** Data provided **
★ ★ ★
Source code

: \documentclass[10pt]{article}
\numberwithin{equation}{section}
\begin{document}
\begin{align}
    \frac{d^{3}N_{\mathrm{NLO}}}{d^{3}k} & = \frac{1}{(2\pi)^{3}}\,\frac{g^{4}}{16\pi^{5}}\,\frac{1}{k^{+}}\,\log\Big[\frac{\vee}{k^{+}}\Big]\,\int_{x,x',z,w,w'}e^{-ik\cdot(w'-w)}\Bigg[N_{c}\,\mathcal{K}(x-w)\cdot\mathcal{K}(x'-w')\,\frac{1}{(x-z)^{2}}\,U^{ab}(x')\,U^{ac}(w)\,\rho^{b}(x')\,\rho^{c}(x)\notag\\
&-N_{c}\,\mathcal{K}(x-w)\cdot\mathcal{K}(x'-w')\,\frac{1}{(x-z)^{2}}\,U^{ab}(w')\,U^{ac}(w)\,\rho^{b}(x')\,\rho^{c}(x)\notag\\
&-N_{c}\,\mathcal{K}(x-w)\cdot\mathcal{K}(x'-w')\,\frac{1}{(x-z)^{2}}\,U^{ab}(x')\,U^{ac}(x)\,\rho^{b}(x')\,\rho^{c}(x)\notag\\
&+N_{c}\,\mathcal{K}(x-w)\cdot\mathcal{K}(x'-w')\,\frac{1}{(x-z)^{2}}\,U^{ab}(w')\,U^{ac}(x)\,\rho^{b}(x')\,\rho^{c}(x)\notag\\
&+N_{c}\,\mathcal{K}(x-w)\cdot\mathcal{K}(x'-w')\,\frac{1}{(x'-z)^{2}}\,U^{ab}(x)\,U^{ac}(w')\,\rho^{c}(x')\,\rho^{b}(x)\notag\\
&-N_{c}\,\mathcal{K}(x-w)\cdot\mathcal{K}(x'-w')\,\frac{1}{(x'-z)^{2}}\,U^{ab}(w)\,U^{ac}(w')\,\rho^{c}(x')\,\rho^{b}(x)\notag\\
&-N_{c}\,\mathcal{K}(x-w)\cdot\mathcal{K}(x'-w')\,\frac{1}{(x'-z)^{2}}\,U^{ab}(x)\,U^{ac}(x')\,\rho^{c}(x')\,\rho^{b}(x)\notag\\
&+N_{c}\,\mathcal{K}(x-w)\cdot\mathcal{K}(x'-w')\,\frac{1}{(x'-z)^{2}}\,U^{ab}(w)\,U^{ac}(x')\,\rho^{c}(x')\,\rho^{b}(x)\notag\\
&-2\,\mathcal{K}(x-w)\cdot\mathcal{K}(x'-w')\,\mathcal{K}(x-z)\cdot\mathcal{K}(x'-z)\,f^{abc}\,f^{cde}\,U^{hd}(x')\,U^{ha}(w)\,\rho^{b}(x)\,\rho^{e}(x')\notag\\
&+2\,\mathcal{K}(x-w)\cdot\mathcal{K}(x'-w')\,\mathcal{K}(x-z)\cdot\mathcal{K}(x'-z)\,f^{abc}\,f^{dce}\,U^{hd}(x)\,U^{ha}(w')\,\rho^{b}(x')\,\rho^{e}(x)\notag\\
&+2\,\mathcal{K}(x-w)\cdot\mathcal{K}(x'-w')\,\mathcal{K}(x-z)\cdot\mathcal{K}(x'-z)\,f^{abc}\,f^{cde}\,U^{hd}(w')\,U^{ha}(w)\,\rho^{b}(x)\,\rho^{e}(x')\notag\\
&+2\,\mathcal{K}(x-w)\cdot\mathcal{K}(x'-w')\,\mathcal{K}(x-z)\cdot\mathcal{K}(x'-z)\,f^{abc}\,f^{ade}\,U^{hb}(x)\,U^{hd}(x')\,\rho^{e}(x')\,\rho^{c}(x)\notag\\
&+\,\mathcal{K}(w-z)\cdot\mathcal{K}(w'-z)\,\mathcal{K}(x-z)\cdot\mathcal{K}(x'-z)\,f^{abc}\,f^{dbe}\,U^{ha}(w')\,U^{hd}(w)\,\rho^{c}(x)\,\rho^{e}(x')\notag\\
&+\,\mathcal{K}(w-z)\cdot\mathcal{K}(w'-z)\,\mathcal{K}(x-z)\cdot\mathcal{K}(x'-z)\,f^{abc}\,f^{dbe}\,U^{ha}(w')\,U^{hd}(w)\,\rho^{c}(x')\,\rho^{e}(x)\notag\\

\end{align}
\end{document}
★ ★ ★
** Task objective **
Taking the entries above, please repeat each one exactly.

** Response to the exercise **
Source code

: \documentclass[10pt]{article}
\numberwithin{equation}{section}
\begin{document}
\begin{align}
    \frac{d^{3}N_{\mathrm{NLO}}}{d^{3}k} & = \frac{1}{(2\pi)^{3}}\,\frac{g^{4}}{16\pi^{5}}\,\frac{1}{k^{+}}\,\log\Big[\frac{\vee}{k^{+}}\Big]\,\int_{x,x',z,w,w'}e^{-ik\cdot(w'-w)}\Bigg[N_{c}\,\mathcal{K}(x-w)\cdot\mathcal{K}(x'-w')\,\frac{1}{(x-z)^{2}}\,U^{ab}(x')\,U^{ac}(w)\,\rho^{b}(x')\,\rho^{c}(x)\notag\\
&-N_{c}\,\mathcal{K}(x-w)\cdot\mathcal{K}(x'-w')\,\frac{1}{(x-z)^{2}}\,U^{ab}(w')\,U^{ac}(w)\,\rho^{b}(x')\,\rho^{c}(x)\notag\\
&-N_{c}\,\mathcal{K}(x-w)\cdot\mathcal{K}(x'-w')\,\frac{1}{(x-z)^{2}}\,U^{ab}(x')\,U^{ac}(x)\,\rho^{b}(x')\,\rho^{c}(x)\notag\\
&+N_{c}\,\mathcal{K}(x-w)\cdot\mathcal{K}(x'-w')\,\frac{1}{(x-z)^{2}}\,U^{ab}(w')\,U^{ac}(x)\,\rho^{b}(x')\,\rho^{c}(x)\notag\\
&+N_{c}\,\mathcal{K}(x-w)\cdot\mathcal{K}(x'-w')\,\frac{1}{(x'-z)^{2}}\,U^{ab}(x)\,U^{ac}(w')\,\rho^{c}(x')\,\rho^{b}(x)\notag\\
&-N_{c}\,\mathcal{K}(x-w)\cdot\mathcal{K}(x'-w')\,\frac{1}{(x'-z)^{2}}\,U^{ab}(w)\,U^{ac}(w')\,\rho^{c}(x')\,\rho^{b}(x)\notag\\
&-N_{c}\,\mathcal{K}(x-w)\cdot\mathcal{K}(x'-w')\,\frac{1}{(x'-z)^{2}}\,U^{ab}(x)\,U^{ac}(x')\,\rho^{c}(x')\,\rho^{b}(x)\notag\\
&+N_{c}\,\mathcal{K}(x-w)\cdot\mathcal{K}(x'-w')\,\frac{1}{(x'-z)^{2}}\,U^{ab}(w)\,U^{ac}(x')\,\rho^{c}(x')\,\rho^{b}(x)\notag\\
&-2\,\mathcal{K}(x-w)\cdot\mathcal{K}(x'-w')\,\mathcal{K}(x-z)\cdot\mathcal{K}(x'-z)\,f^{abc}\,f^{cde}\,U^{hd}(x')\,U^{ha}(w)\,\rho^{b}(x)\,\rho^{e}(x')\notag\\
&+2\,\mathcal{K}(x-w)\cdot\mathcal{K}(x'-w')\,\mathcal{K}(x-z)\cdot\mathcal{K}(x'-z)\,f^{abc}\,f^{dce}\,U^{hd}(x)\,U^{ha}(w')\,\rho^{b}(x')\,\rho^{e}(x)\notag\\
&+2\,\mathcal{K}(x-w)\cdot\mathcal{K}(x'-w')\,\mathcal{K}(x-z)\cdot\mathcal{K}(x'-z)\,f^{abc}\,f^{cde}\,U^{hd}(w')\,U^{ha}(w)\,\rho^{b}(x)\,\rho^{e}(x')\notag\\
&+2\,\mathcal{K}(x-w)\cdot\mathcal{K}(x'-w')\,\mathcal{K}(x-z)\cdot\mathcal{K}(x'-z)\,f^{abc}\,f^{ade}\,U^{hb}(x)\,U^{hd}(x')\,\rho^{e}(x')\,\rho^{c}(x)\notag\\
&+\,\mathcal{K}(w-z)\cdot\mathcal{K}(w'-z)\,\mathcal{K}(x-z)\cdot\mathcal{K}(x'-z)\,f^{abc}\,f^{dbe}\,U^{ha}(w')\,U^{hd}(w)\,\rho^{c}(x)\,\rho^{e}(x')\notag\\
&+\,\mathcal{K}(w-z)\cdot\mathcal{K}(w'-z)\,\mathcal{K}(x-z)\cdot\mathcal{K}(x'-z)\,f^{abc}\,f^{dbe}\,U^{ha}(w')\,U^{hd}(w)\,\rho^{c}(x')\,\rho^{e}(x)\notag\\

\end{align}
\end{document}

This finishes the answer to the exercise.